Despite the limitations and need for more research into model evaluation, the longitudinal IRTree is an important addition to the survey research methodology. Kim and Camilli (2014) describe a possible extension for nonlinear growth in a longitudinal IRT framework, which could easily be adapted to the LIRTree approach, further illustrating the flexibility of the model. Stability of personality and attitude constructs may be ascribed to response style stability (e.g., Bachman & O’Malley, 1984; Billiet & Davidov, 2008), as demonstrated by the longitudinal model comparison. Böckenholt (2017) stresses the use of models that account for individual differences due to response style tendencies, especially for longitudinal studies (emphasized by Weijters et al., 2010a; Wetzel et al., 2016).

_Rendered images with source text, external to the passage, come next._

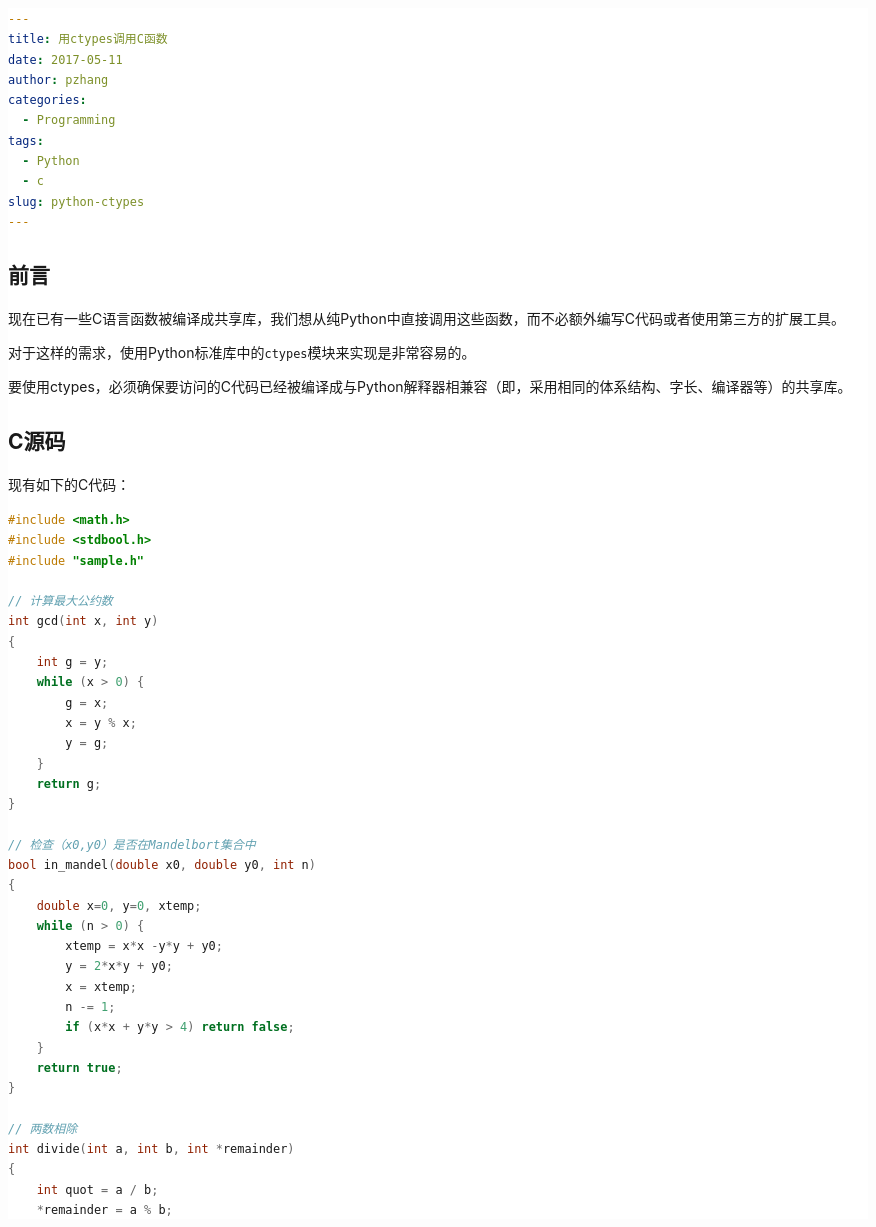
 ```yaml
---
title: 用ctypes调用C函数
date: 2017-05-11
author: pzhang
categories:
  - Programming
tags:
  - Python
  - c
slug: python-ctypes
---
```




## 前言

现在已有一些C语言函数被编译成共享库，我们想从纯Python中直接调用这些函数，而不必额外编写C代码或者使用第三方的扩展工具。

对于这样的需求，使用Python标准库中的`ctypes`模块来实现是非常容易的。



要使用ctypes，必须确保要访问的C代码已经被编译成与Python解释器相兼容（即，采用相同的体系结构、字长、编译器等）的共享库。

## C源码

现有如下的C代码：

```c
#include <math.h>
#include <stdbool.h>
#include "sample.h"

// 计算最大公约数
int gcd(int x, int y)
{
    int g = y;
    while (x > 0) {
        g = x;
        x = y % x;
        y = g;
    }
    return g;
}

// 检查（x0,y0）是否在Mandelbort集合中
bool in_mandel(double x0, double y0, int n)
{
    double x=0, y=0, xtemp;
    while (n > 0) {
        xtemp = x*x -y*y + y0;
        y = 2*x*y + y0;
        x = xtemp;
        n -= 1;
        if (x*x + y*y > 4) return false;
    }
    return true;
}

// 两数相除
int divide(int a, int b, int *remainder)
{
    int quot = a / b;
    *remainder = a % b;
```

The LIRTree is one important tool to account for response style in survey responses in longitudinal contexts.
Footnotes
Appendix
/*SAS code for converting survey items to dichotomous pseudo-items:*/
data recode;
set original;
array t1item{10} t1item1-t1item10;
array t2item{10} t2item1-t2item10;
array MRS{20} MRS1-MRS20;
array TOI{20} TOI1-TOI20;
array ERS{20} ERS1-ERS20;
do j=1 to 10;
if t1item[j]=3 then do; MRS[j]=1; TOI[j]=-99; ERS[j]=-99; end;
if t1item[j]=1 then do; MRS[j]=0; TOI[j]=0; ERS[j]=1; end;
if t1item[j]=2 then do; MRS[j]=0; TOI[j]=0; ERS[j]=0; end;
if t1item[j]=4 then do; MRS[j]=0; TOI[j]=1; ERS[j]=0; end;
if t1item[j]=5 then do; MRS[j]=0; TOI[j]=1; ERS[j]=1; end;
end;
do j=1 to 10;
if t2item[j]=3 then do; MRS[j+10]=1; TOI[j+10]=-99; ERS[j+10]=-99; end;
if t2item[j]=1 then do; MRS[j+10]=0; TOI[j+10]=0; ERS[j+10]=1; end;
if t2item[j]=2 then do; MRS[j+10]=0; TOI[j+10]=0; ERS[j+10]=0; end;
if t2item[j]=4 then do; MRS[j+10]=0; TOI[j+10]=1; ERS[j+10]=0; end;
if t2item[j]=5 then do; MRS[j+10]=0; TOI[j+10]=1; ERS[j+10]=1; end;
end;
run;
##Mplus code for 10 items:
TITLE:
LIRTree: 10 ordinal items
DATA:
File=C:\Users\data.csv;
VARIABLE:
IDVARIABLE=ID;
NAMES=ID item1-item60;
USEVARIABLES=all;
CATEGORICAL= item1-item60;
MISSING ARE all (-99);
ANALYSIS:
Estimator=Bayes;
Chains=2;
Bseed=11;
Point=Mean;
Processors=1;
MODEL PRIORS:
amrs1-amrs10~N(0,2);
aers1-aers10~N(0,2);
atoi1-atoi10~N(0,2);
bmrs1-bmrs10~N(0,2);
bers1-bers10~N(0,2);
btoi1-btoi10~N(0,2);
shiftMRS~N(0,2); shiftERS~N(0,2); shiftTOI~N(0,2);
varMRSt2~N(1,2); varERSt2~N(1,2); varTOIt2~N(1,2);
MODEL:
MRS1 BY i1-i10* (amrs1-amrs10);
[i1$1-i10$1] (bmrs1-bmrs10);
MRS2 BY i31-i40* (amrs1-amrs10);
[i31$1-i40$1] (bmrs1-bmrs10);
TOI1 BY i11-i20* (aTOI1-aTOI10);
[i11$1-i20$1] (bTOI1-bTOI10);
TOI2 BY i41-i50* (aTOI1-aTOI10);
[i41$1-i50$1] (bTOI1-bTOI10);
ERS1 BY i21-i30* (aERS1-aERS10);
[i21$1-i30$1] (bERS1-bERS10);
ERS2 BY i51-i60* (aERS1-aERS10);
[i51$1-i60$1] (bERS1-bERS10);
MRS1@1 ERS1@1 TOI1@1;
[MRS1@0 ERS1@0 TOI1@0];
MRS2* ERS2* TOI2* (varMRSt2 varERSt2 varTOIt2);
[MRS2* ERS2* TOI2*] (shiftMRS shiftERS shiftTOI);
OUTPUT:
tech1 tech8 cinterval(hpd);
SAVEDATA:
results are C:\Users\OUT.dat;
bparameters=C:\Users\POST.dat;
save=fscores(100);
factors=mrs1 toi1 ers1 mrs2 toi2 ers2;
file=C:\Users\PERSONOUT.dat;
Declaration of Conflicting Interests
The author(s) declared no potential conflicts of interest with respect to the research, authorship, and/or publication of this article.
Funding
The author(s) received no financial support for the research, authorship, and/or publication of this article.